Spinak, Levinson & Associates v. Industrial Commission

PRESIDING JUSTICE BARRY,

dissenting:

In my opinion, this is an extraordinary case which merits an award of attorney fees beyond that contemplated by the standard fees contract. The claimant twice refused to accept a settlement offer because he would not be guaranteed future medical payments. He sought and obtained legal counsel, and entered into a standard workers’ compensation fees agreement which must be approved by the Commission. The firm proceeded to a trial of the cause to obtain for its client a valuable benefit, i.e., any and all future medical services at whatever costs.

Where a fees contract is prescribed by law and limited thereby, I do not believe that it can be fairly stated that the parties have freely entered into it. Moreover, I believe that law firms are discouraged from taking on workers’ compensation clients if the effort and expense they put forth in preparing and trying the case, perhaps through the supreme court, will not be compensated.
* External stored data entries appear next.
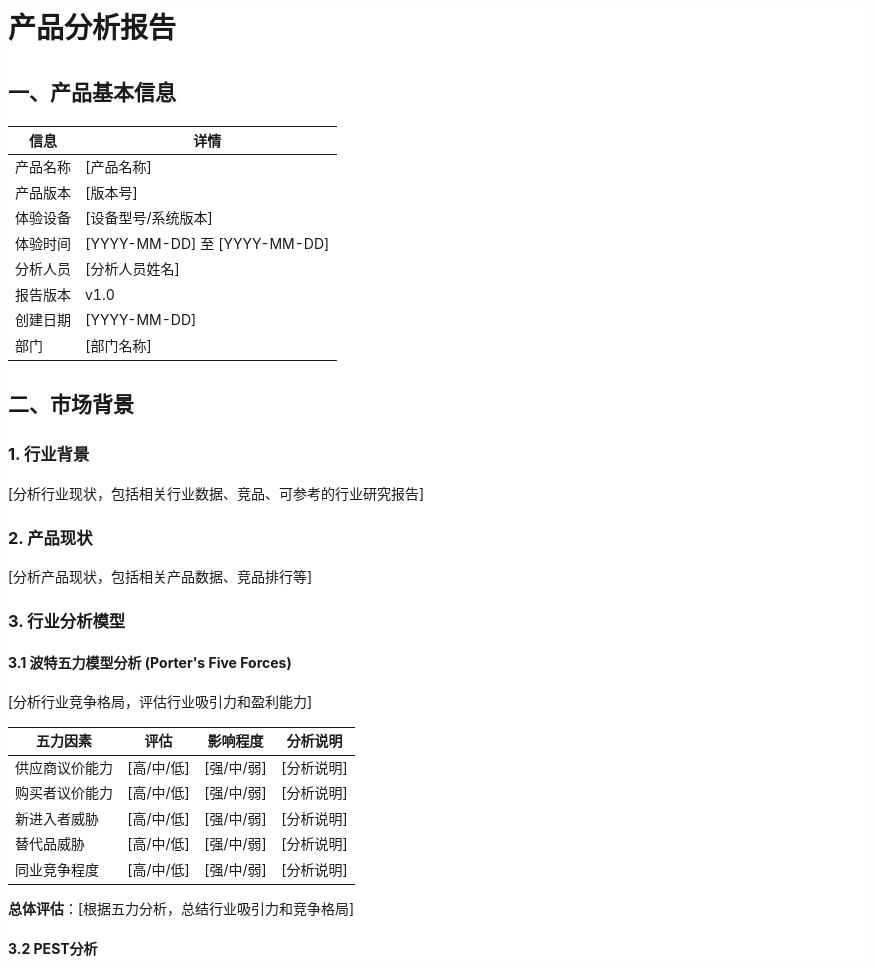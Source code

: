 # 产品分析报告

## 一、产品基本信息

| 信息 | 详情 |
|------|------|
| 产品名称 | [产品名称] |
| 产品版本 | [版本号] |
| 体验设备 | [设备型号/系统版本] |
| 体验时间 | [YYYY-MM-DD] 至 [YYYY-MM-DD] |
| 分析人员 | [分析人员姓名] |
| 报告版本 | v1.0 |
| 创建日期 | [YYYY-MM-DD] |
| 部门 | [部门名称] |

## 二、市场背景

### 1. 行业背景

[分析行业现状，包括相关行业数据、竞品、可参考的行业研究报告]

### 2. 产品现状

[分析产品现状，包括相关产品数据、竞品排行等]

### 3. 行业分析模型

#### 3.1 波特五力模型分析 (Porter's Five Forces)

[分析行业竞争格局，评估行业吸引力和盈利能力]

| 五力因素 | 评估 | 影响程度 | 分析说明 |
|---------|------|---------|---------|
| 供应商议价能力 | [高/中/低] | [强/中/弱] | [分析说明] |
| 购买者议价能力 | [高/中/低] | [强/中/弱] | [分析说明] |
| 新进入者威胁 | [高/中/低] | [强/中/弱] | [分析说明] |
| 替代品威胁 | [高/中/低] | [强/中/弱] | [分析说明] |
| 同业竞争程度 | [高/中/低] | [强/中/弱] | [分析说明] |

**总体评估**：[根据五力分析，总结行业吸引力和竞争格局]

#### 3.2 PEST分析
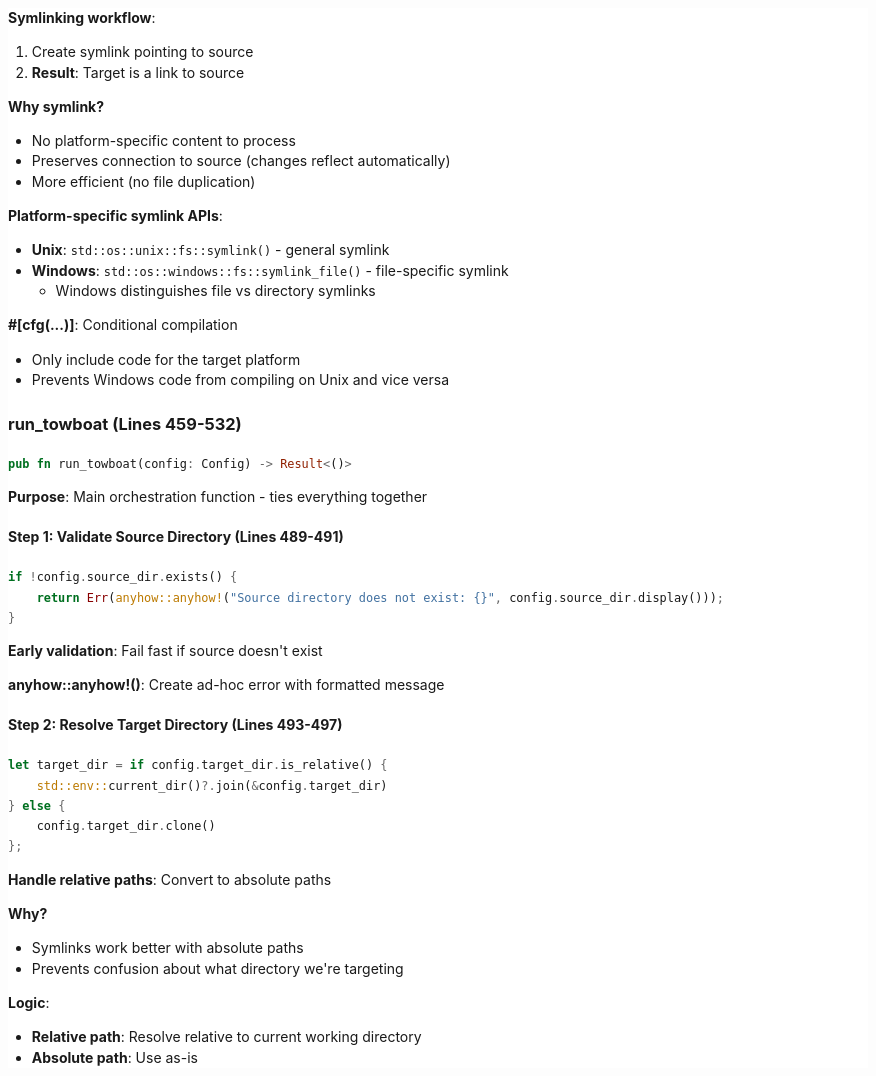 **Symlinking workflow**:
1. Create symlink pointing to source
2. **Result**: Target is a link to source

**Why symlink?**
- No platform-specific content to process
- Preserves connection to source (changes reflect automatically)
- More efficient (no file duplication)

**Platform-specific symlink APIs**:
- **Unix**: `std::os::unix::fs::symlink()` - general symlink
- **Windows**: `std::os::windows::fs::symlink_file()` - file-specific symlink
  - Windows distinguishes file vs directory symlinks

**#[cfg(...)]**: Conditional compilation
- Only include code for the target platform
- Prevents Windows code from compiling on Unix and vice versa

### run_towboat (Lines 459-532)

```rust
pub fn run_towboat(config: Config) -> Result<()>
```

**Purpose**: Main orchestration function - ties everything together

#### Step 1: Validate Source Directory (Lines 489-491)

```rust
if !config.source_dir.exists() {
    return Err(anyhow::anyhow!("Source directory does not exist: {}", config.source_dir.display()));
}
```

**Early validation**: Fail fast if source doesn't exist

**anyhow::anyhow!()**: Create ad-hoc error with formatted message

#### Step 2: Resolve Target Directory (Lines 493-497)

```rust
let target_dir = if config.target_dir.is_relative() {
    std::env::current_dir()?.join(&config.target_dir)
} else {
    config.target_dir.clone()
};
```

**Handle relative paths**: Convert to absolute paths

**Why?**
- Symlinks work better with absolute paths
- Prevents confusion about what directory we're targeting

**Logic**:
- **Relative path**: Resolve relative to current working directory
- **Absolute path**: Use as-is
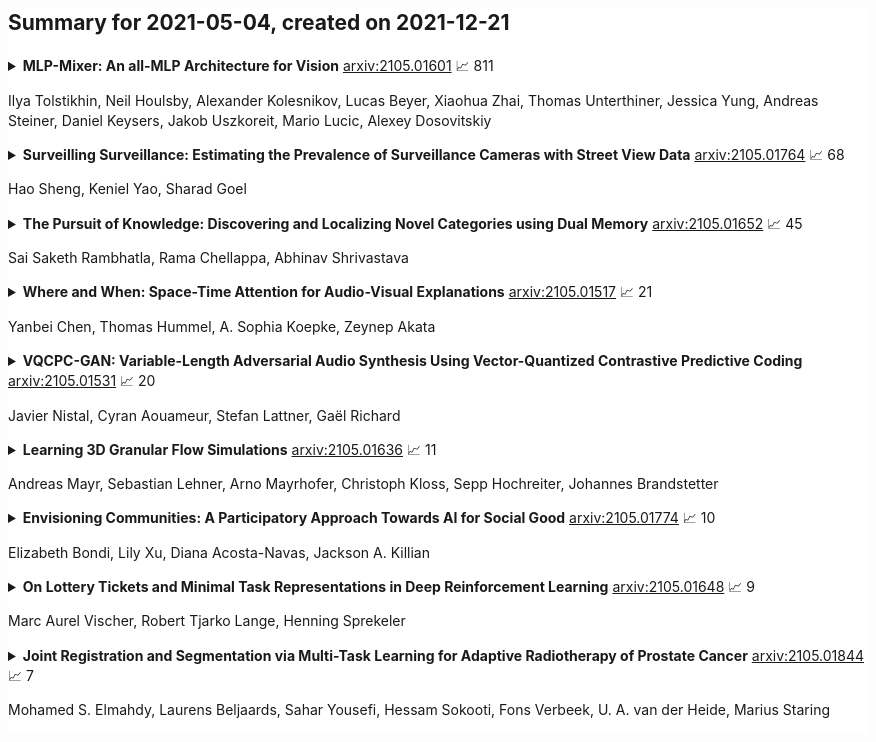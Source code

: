 ## Summary for 2021-05-04, created on 2021-12-21


<details><summary><b>MLP-Mixer: An all-MLP Architecture for Vision</b>
<a href="https://arxiv.org/abs/2105.01601">arxiv:2105.01601</a>
&#x1F4C8; 811 <br>
<p>Ilya Tolstikhin, Neil Houlsby, Alexander Kolesnikov, Lucas Beyer, Xiaohua Zhai, Thomas Unterthiner, Jessica Yung, Andreas Steiner, Daniel Keysers, Jakob Uszkoreit, Mario Lucic, Alexey Dosovitskiy</p></summary></details>

<details><summary><b>Surveilling Surveillance: Estimating the Prevalence of Surveillance Cameras with Street View Data</b>
<a href="https://arxiv.org/abs/2105.01764">arxiv:2105.01764</a>
&#x1F4C8; 68 <br>
<p>Hao Sheng, Keniel Yao, Sharad Goel</p></summary></details>

<details><summary><b>The Pursuit of Knowledge: Discovering and Localizing Novel Categories using Dual Memory</b>
<a href="https://arxiv.org/abs/2105.01652">arxiv:2105.01652</a>
&#x1F4C8; 45 <br>
<p>Sai Saketh Rambhatla, Rama Chellappa, Abhinav Shrivastava</p></summary></details>

<details><summary><b>Where and When: Space-Time Attention for Audio-Visual Explanations</b>
<a href="https://arxiv.org/abs/2105.01517">arxiv:2105.01517</a>
&#x1F4C8; 21 <br>
<p>Yanbei Chen, Thomas Hummel, A. Sophia Koepke, Zeynep Akata</p></summary></details>

<details><summary><b>VQCPC-GAN: Variable-Length Adversarial Audio Synthesis Using Vector-Quantized Contrastive Predictive Coding</b>
<a href="https://arxiv.org/abs/2105.01531">arxiv:2105.01531</a>
&#x1F4C8; 20 <br>
<p>Javier Nistal, Cyran Aouameur, Stefan Lattner, Gaël Richard</p></summary></details>

<details><summary><b>Learning 3D Granular Flow Simulations</b>
<a href="https://arxiv.org/abs/2105.01636">arxiv:2105.01636</a>
&#x1F4C8; 11 <br>
<p>Andreas Mayr, Sebastian Lehner, Arno Mayrhofer, Christoph Kloss, Sepp Hochreiter, Johannes Brandstetter</p></summary></details>

<details><summary><b>Envisioning Communities: A Participatory Approach Towards AI for Social Good</b>
<a href="https://arxiv.org/abs/2105.01774">arxiv:2105.01774</a>
&#x1F4C8; 10 <br>
<p>Elizabeth Bondi, Lily Xu, Diana Acosta-Navas, Jackson A. Killian</p></summary></details>

<details><summary><b>On Lottery Tickets and Minimal Task Representations in Deep Reinforcement Learning</b>
<a href="https://arxiv.org/abs/2105.01648">arxiv:2105.01648</a>
&#x1F4C8; 9 <br>
<p>Marc Aurel Vischer, Robert Tjarko Lange, Henning Sprekeler</p></summary></details>

<details><summary><b>Joint Registration and Segmentation via Multi-Task Learning for Adaptive Radiotherapy of Prostate Cancer</b>
<a href="https://arxiv.org/abs/2105.01844">arxiv:2105.01844</a>
&#x1F4C8; 7 <br>
<p>Mohamed S. Elmahdy, Laurens Beljaards, Sahar Yousefi, Hessam Sokooti, Fons Verbeek, U. A. van der Heide, Marius Staring</p></summary></details>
As required, the agreement in this case conforms to section 16a of the Illinois Workers’ Compensation Act (Ill. Rev. Stat. 1989, ch. 48, par. 138.16a). And, as the majority acknowledges, section 16a(J) of the Act and Commission rule provide for additional fees when extraordinary services are performed on a claimant’s behalf. Contrary to my brethren, it appears clear to me that this firm performed legal services that, on these facts, were extraordinary, i.e., preparing and trying a case that could have resulted in a compensation award in excess of the written offer, and only by virtue of trying this case, obtaining the desired guarantee of all future medical benefits that had been refused. I would reverse the circuit court’s affirmation of a $100 nominal award for fees and expenses.